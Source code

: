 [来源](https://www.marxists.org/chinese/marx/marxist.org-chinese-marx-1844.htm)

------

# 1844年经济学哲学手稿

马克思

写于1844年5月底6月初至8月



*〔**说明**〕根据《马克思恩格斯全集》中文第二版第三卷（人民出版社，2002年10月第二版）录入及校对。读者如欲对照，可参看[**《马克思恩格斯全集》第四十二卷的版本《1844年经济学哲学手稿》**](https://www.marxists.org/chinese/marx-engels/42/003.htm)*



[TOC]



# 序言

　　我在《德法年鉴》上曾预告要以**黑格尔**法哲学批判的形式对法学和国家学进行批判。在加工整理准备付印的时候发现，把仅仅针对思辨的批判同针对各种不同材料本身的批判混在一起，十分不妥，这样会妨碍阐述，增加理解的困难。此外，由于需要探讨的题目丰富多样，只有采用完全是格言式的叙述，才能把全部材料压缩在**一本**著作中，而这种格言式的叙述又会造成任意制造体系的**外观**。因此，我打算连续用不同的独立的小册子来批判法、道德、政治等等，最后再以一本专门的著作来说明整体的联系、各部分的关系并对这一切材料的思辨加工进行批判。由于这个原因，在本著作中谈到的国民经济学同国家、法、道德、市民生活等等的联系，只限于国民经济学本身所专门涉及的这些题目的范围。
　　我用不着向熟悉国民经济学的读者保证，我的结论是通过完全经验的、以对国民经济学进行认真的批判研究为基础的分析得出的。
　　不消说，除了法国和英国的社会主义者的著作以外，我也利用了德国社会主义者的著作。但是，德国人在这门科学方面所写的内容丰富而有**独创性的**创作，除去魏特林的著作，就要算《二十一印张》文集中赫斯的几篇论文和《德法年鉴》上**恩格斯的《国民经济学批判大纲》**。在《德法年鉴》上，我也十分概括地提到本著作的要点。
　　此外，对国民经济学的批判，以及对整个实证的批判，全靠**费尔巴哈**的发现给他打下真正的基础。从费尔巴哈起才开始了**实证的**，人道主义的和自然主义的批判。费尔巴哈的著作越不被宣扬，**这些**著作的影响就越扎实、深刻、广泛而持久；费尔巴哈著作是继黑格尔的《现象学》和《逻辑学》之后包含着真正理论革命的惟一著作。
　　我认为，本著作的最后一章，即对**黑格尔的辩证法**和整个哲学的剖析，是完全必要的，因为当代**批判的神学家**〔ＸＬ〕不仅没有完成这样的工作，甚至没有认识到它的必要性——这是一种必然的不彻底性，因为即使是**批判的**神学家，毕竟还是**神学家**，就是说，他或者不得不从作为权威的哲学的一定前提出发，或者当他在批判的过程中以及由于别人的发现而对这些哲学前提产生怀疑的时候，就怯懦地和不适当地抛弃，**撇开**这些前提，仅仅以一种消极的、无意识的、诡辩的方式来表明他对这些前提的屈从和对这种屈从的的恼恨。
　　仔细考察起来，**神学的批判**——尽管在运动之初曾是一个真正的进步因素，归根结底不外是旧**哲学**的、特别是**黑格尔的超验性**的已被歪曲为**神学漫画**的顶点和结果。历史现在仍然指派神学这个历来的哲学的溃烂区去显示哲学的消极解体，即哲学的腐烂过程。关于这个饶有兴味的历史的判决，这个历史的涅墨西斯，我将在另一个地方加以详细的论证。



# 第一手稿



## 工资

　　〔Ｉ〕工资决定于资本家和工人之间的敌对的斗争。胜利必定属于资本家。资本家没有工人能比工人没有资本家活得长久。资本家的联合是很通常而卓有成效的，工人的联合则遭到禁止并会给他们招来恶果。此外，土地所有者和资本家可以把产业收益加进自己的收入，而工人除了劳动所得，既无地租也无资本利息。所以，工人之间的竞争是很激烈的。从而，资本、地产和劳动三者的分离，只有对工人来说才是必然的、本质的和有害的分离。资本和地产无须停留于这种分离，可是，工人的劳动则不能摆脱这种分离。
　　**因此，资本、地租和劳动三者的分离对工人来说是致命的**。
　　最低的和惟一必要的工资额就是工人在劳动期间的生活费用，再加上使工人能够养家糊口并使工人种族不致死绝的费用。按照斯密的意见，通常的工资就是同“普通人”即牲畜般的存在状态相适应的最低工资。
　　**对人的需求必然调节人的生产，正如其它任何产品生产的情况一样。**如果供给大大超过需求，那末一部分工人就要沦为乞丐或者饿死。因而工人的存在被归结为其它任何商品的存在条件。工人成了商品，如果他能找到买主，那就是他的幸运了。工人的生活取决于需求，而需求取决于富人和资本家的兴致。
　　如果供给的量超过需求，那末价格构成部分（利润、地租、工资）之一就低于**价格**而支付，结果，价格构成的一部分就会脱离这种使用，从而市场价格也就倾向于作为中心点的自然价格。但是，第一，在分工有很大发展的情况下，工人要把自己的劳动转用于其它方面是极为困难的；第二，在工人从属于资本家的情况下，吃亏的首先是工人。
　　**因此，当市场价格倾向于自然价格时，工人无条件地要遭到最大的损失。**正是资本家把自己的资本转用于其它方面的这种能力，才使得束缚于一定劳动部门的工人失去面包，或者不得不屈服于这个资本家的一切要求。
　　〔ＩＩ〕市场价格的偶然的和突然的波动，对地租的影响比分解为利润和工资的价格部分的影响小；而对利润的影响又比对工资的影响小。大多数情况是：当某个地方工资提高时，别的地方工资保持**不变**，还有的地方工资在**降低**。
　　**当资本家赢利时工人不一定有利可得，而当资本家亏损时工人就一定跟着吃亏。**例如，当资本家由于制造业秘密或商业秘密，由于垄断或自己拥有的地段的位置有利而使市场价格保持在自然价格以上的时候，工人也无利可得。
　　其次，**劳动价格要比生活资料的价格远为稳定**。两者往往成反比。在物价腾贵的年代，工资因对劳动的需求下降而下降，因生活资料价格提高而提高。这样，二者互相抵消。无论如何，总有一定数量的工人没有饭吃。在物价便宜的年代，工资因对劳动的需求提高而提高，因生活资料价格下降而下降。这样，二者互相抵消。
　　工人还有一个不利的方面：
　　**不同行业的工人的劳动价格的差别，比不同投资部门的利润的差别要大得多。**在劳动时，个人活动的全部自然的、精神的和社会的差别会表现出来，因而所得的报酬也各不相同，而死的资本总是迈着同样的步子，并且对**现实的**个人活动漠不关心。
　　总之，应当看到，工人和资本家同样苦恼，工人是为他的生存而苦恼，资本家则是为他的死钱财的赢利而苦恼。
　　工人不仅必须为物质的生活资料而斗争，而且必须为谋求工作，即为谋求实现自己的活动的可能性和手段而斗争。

● ● ●

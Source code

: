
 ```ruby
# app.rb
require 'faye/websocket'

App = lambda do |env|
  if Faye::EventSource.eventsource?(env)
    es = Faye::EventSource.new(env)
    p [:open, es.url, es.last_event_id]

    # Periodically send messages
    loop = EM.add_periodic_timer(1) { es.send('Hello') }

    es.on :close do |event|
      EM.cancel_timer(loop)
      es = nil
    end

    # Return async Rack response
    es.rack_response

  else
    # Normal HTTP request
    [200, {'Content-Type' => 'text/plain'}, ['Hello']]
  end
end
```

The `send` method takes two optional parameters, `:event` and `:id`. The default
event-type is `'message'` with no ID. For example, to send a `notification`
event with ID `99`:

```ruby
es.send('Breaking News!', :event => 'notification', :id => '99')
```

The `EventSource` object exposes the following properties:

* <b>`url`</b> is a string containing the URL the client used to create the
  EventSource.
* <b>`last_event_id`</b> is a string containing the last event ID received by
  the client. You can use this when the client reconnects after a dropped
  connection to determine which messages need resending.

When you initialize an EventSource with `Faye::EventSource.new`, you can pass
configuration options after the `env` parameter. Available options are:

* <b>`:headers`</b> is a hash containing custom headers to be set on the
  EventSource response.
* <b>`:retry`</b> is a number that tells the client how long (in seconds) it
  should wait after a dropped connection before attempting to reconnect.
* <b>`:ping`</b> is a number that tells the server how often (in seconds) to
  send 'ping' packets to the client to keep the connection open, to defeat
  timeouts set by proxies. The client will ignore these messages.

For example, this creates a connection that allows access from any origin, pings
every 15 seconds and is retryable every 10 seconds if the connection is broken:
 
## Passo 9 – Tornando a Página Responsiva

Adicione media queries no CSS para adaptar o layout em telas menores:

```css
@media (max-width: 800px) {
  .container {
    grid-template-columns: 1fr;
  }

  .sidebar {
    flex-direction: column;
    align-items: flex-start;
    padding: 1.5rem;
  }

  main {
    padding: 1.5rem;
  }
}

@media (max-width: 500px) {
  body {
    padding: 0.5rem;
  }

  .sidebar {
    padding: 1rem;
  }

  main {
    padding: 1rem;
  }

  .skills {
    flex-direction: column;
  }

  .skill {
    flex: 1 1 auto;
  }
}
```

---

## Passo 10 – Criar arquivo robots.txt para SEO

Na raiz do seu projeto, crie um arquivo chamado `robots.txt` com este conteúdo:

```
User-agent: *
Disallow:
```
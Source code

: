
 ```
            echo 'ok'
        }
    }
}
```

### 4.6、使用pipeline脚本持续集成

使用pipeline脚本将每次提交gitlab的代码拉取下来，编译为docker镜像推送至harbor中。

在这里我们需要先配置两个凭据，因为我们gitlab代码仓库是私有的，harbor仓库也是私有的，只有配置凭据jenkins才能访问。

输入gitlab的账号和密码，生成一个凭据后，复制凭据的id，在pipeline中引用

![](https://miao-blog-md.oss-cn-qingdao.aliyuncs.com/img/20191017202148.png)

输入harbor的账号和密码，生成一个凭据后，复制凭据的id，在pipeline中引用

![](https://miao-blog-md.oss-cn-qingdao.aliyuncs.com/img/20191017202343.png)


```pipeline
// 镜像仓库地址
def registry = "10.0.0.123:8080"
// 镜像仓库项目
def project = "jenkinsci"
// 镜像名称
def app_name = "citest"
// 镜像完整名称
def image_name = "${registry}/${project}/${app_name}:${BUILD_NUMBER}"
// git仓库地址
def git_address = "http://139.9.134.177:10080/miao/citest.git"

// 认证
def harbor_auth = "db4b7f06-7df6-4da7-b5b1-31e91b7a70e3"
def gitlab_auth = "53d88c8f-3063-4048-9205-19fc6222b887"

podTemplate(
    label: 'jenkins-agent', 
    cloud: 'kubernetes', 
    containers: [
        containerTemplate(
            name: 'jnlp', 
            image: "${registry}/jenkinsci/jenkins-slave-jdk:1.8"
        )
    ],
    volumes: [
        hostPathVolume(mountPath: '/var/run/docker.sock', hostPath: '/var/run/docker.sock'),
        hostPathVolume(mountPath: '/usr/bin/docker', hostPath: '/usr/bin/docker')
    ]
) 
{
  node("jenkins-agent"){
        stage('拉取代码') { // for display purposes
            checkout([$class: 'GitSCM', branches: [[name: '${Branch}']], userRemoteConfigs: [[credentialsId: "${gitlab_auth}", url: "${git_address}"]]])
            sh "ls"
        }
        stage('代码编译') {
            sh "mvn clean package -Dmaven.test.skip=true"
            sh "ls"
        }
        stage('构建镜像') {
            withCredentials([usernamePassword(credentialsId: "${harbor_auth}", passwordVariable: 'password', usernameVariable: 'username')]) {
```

● ● ●

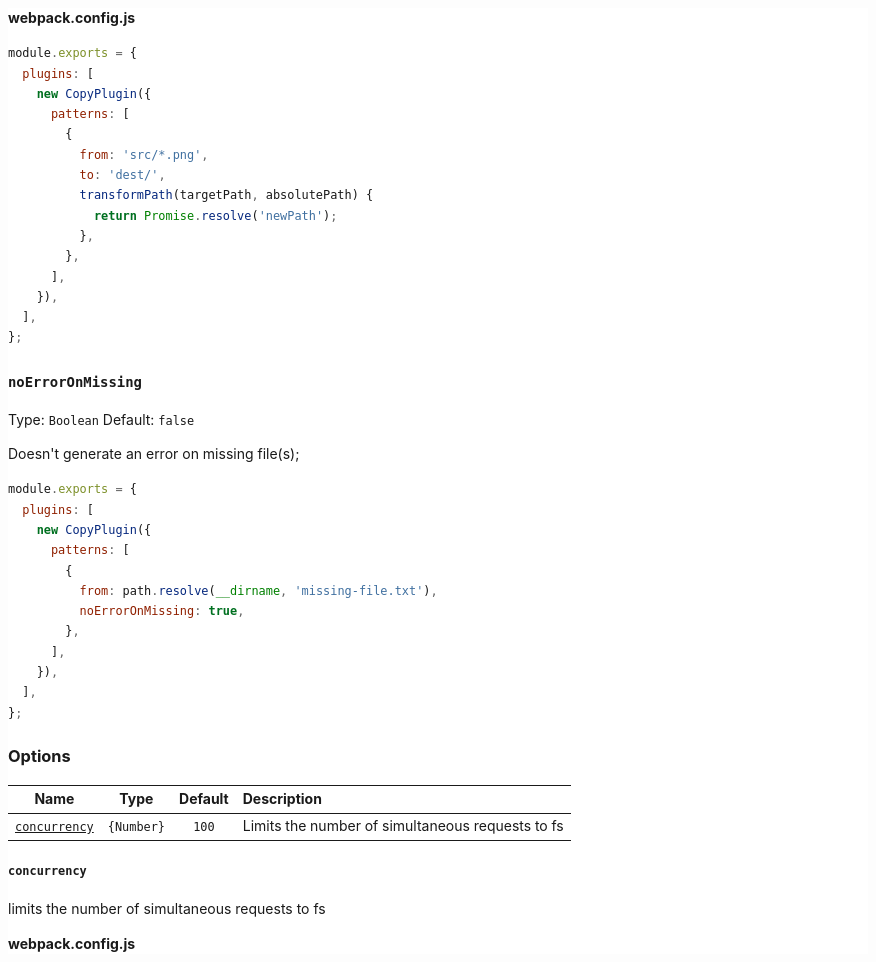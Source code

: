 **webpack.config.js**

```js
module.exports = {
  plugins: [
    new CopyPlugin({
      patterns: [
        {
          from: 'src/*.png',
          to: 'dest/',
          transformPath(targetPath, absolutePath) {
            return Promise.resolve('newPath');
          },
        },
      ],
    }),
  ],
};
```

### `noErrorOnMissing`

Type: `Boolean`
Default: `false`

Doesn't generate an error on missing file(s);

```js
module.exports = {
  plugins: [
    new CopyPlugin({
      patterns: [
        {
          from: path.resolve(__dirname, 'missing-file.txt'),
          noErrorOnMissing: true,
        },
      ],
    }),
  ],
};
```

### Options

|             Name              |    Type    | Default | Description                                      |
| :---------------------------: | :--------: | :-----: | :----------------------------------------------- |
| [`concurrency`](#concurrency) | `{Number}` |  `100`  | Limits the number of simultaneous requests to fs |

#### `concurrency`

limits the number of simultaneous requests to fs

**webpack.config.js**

● ● ●

- **What is required**
Every line with "blog" in it should be copied from the entries.

- **Worked solution**
![](https://miao-blog-md.oss-cn-qingdao.aliyuncs.com/img/20191017202148.png)
![](https://miao-blog-md.oss-cn-qingdao.aliyuncs.com/img/20191017202343.png)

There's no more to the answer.